Pomysł pojawił się w głowie Rafała Sonika już w 2008 roku, gdy krakowski przedsiębiorca miał startować w odwołanym wówczas Rajdzie Dakar i podczas spotkania z polskimi uczestnikami imprezy w Lizbonie odkrył, że jest ich siła – blisko 60., licząc z osobami wspierającymi ekipy. Dwa lata później udało się zrobić pierwszy krok, powołać na Dakar 2010 reprezentację Polskiego Związku Motorowego.
Idea sprawdziła się – wszyscy startujący z logo PZM dojechali do mety i poprawili wyniki. Sonik oraz drugi krakowski biznesmen Piotr Beaupre (też z żyłką do jazdy po wertepach) zainicjowali działania, które doprowadziły do porozumienia większości ekip startujących w najbliższym Rajdzie Dakar oraz uzyskania patronatu PZMot nad projektem.
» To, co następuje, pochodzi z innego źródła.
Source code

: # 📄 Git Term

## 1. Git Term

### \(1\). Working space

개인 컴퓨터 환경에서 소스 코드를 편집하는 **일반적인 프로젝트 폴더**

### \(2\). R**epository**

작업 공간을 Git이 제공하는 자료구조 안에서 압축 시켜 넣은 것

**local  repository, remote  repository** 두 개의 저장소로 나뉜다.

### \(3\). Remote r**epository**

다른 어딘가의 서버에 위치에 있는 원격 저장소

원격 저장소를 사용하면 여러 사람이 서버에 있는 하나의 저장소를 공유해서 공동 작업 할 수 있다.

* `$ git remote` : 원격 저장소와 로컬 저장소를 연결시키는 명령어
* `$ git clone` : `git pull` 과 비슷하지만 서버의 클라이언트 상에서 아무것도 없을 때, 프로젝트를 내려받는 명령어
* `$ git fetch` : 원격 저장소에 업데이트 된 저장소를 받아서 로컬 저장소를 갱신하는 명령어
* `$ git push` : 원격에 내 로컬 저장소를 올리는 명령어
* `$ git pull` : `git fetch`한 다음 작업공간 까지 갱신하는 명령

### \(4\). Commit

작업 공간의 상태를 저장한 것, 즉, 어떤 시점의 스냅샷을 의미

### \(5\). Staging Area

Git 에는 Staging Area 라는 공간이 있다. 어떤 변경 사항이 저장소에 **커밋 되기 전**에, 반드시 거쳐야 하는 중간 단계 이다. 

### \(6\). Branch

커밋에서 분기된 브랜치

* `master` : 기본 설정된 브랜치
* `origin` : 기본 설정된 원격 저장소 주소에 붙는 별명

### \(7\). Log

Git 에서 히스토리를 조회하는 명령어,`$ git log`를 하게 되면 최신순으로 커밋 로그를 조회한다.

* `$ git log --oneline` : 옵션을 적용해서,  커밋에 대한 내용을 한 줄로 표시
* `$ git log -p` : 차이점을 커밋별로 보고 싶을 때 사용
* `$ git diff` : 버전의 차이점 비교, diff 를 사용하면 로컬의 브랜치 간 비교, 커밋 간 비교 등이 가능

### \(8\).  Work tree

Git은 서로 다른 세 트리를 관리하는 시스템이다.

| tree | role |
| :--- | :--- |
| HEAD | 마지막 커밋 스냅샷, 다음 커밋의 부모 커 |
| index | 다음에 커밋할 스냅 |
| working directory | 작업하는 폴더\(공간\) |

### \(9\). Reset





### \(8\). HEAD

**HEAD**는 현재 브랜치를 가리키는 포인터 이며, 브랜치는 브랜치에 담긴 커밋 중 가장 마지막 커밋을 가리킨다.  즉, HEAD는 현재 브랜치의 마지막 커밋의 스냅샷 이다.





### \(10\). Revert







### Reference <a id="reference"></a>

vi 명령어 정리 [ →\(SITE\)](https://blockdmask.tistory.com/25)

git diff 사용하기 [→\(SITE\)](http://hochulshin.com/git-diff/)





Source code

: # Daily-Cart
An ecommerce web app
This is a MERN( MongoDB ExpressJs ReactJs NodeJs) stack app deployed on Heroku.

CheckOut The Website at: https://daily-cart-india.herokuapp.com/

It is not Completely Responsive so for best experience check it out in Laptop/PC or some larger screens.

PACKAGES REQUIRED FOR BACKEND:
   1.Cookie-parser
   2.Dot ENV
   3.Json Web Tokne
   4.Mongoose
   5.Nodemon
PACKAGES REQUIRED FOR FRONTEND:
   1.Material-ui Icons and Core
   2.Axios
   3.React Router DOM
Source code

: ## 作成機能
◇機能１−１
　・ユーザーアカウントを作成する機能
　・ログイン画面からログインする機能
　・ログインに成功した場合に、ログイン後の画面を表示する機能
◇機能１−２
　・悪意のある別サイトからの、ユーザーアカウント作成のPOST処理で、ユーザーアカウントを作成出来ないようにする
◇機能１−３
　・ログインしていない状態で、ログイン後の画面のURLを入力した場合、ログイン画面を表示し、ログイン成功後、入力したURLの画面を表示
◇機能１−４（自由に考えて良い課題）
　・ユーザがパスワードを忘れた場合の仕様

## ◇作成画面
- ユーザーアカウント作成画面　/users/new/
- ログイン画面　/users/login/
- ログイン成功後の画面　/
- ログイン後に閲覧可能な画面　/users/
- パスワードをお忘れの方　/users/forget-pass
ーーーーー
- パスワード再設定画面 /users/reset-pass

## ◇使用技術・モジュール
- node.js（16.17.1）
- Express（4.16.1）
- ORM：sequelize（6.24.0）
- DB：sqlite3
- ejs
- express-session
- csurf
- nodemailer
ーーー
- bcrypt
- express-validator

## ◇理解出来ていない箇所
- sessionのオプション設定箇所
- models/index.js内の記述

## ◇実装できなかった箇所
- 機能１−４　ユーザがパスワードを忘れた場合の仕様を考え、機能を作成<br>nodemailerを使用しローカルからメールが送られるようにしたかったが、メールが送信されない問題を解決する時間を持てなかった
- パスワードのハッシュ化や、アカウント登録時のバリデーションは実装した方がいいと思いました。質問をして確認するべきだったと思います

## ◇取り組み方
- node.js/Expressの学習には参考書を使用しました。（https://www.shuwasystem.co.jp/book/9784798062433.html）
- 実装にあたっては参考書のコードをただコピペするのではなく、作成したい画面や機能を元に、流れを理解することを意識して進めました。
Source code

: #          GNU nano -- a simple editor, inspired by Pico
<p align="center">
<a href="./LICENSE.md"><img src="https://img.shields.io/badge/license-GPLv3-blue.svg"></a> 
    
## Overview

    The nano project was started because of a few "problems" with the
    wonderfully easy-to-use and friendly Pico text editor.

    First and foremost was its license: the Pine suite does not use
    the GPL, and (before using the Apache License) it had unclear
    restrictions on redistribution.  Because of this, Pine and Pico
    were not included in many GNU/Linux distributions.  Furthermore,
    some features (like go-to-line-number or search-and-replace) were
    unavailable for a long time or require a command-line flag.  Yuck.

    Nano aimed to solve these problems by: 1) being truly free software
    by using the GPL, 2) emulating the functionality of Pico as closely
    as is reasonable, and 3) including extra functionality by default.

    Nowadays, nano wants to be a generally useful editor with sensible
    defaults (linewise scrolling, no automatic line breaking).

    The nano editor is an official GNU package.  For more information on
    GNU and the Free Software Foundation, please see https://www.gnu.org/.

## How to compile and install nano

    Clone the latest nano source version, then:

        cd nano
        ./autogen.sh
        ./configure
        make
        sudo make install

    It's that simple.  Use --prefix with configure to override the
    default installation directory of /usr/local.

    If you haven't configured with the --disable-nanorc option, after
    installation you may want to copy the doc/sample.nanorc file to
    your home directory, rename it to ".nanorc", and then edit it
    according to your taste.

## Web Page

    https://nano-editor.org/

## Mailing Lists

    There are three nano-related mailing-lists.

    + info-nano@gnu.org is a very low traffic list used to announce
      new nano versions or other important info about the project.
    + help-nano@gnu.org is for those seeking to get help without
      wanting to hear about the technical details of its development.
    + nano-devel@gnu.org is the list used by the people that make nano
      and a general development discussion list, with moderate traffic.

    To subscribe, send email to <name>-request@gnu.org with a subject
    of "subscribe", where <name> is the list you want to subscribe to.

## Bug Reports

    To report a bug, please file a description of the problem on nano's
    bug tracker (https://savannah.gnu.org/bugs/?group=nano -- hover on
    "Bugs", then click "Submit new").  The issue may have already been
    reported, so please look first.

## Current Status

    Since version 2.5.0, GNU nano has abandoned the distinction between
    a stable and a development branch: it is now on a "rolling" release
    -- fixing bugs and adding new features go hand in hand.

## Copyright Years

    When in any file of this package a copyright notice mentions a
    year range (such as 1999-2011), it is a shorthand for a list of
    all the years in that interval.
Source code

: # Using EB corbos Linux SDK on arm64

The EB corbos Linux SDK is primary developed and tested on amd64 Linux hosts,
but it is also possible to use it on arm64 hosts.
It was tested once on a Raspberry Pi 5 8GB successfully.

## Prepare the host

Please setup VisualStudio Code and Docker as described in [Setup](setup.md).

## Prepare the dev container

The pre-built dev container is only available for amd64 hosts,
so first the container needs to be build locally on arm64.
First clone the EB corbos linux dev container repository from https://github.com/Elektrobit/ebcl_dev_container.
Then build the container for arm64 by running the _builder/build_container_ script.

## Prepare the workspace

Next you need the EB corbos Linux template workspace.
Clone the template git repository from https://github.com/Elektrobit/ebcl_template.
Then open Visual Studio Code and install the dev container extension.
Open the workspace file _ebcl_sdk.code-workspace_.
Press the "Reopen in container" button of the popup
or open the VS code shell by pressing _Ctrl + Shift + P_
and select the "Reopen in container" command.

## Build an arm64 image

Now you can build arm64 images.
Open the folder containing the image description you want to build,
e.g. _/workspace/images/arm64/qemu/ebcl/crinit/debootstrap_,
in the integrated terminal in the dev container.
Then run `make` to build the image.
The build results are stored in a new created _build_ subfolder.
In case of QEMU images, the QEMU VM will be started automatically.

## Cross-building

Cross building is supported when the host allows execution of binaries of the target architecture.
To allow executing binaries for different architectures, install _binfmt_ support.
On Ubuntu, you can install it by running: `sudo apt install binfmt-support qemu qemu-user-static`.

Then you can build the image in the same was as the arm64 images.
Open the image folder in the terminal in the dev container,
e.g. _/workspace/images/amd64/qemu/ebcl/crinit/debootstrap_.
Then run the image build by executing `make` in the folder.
– Razem jesteśmy silniejsi. Oczywiście od lat pomagamy sobie w Dakarze i innych rajdach, niezależnie od barw sponsorskich i fabrycznych. Jednak pewność wzajemnego wsparcia i współpracy w każdym aspekcie: logistyki, napraw sprzętu, fizjoterapii i bieżącej komunikacji na trasie rodzi nadzieję na jeszcze lepsze wyniki. Każdy ma doświadczenie, którym dzielić się może z innymi – mówił „Rz” Rafał Sonik.
– Ludzie pragną kibicować reprezentacji, od dawna dostrzegamy tę chęć i powstanie kadry jest także odpowiedzią na tę potrzebę. Chciałbym również, by każdy z drużyny tak jak ja miał świadomość, że startuje dla kraju i kibiców. Mam też nadzieję na wzrost zainteresowania telewizji, rozmawiam z TVP i TVN– dodał Sonik.
Reprezentacja jest otwarta. Warunkiem przystąpienia jest podpisanie karty zawodnika PZMot i przestrzeganie wynikających z niej obowiązków. Pierwszą kadrę tworzą: kierowcy aut i ich piloci Krzysztof Hołowczyc i Portugalczyk Filipe Palmeiro (Mini), Adam Małysz i Rafał Marton (Toyota), Piotr Beaupre i Jacek Lisicki (BMW) oraz Dariusz Żyła i Francuz Pierre Calmon (Mitsubishi), quadowiec Rafał Sonik, a także dwa zespoły ciężarówek Grzegorz Baran, Bartłomiej Boba i Robert Jachacy (MAN) oraz Robert Jan Szustkowski, Jarosław Kazberuk i Wojciech Białowąs (Mercedes).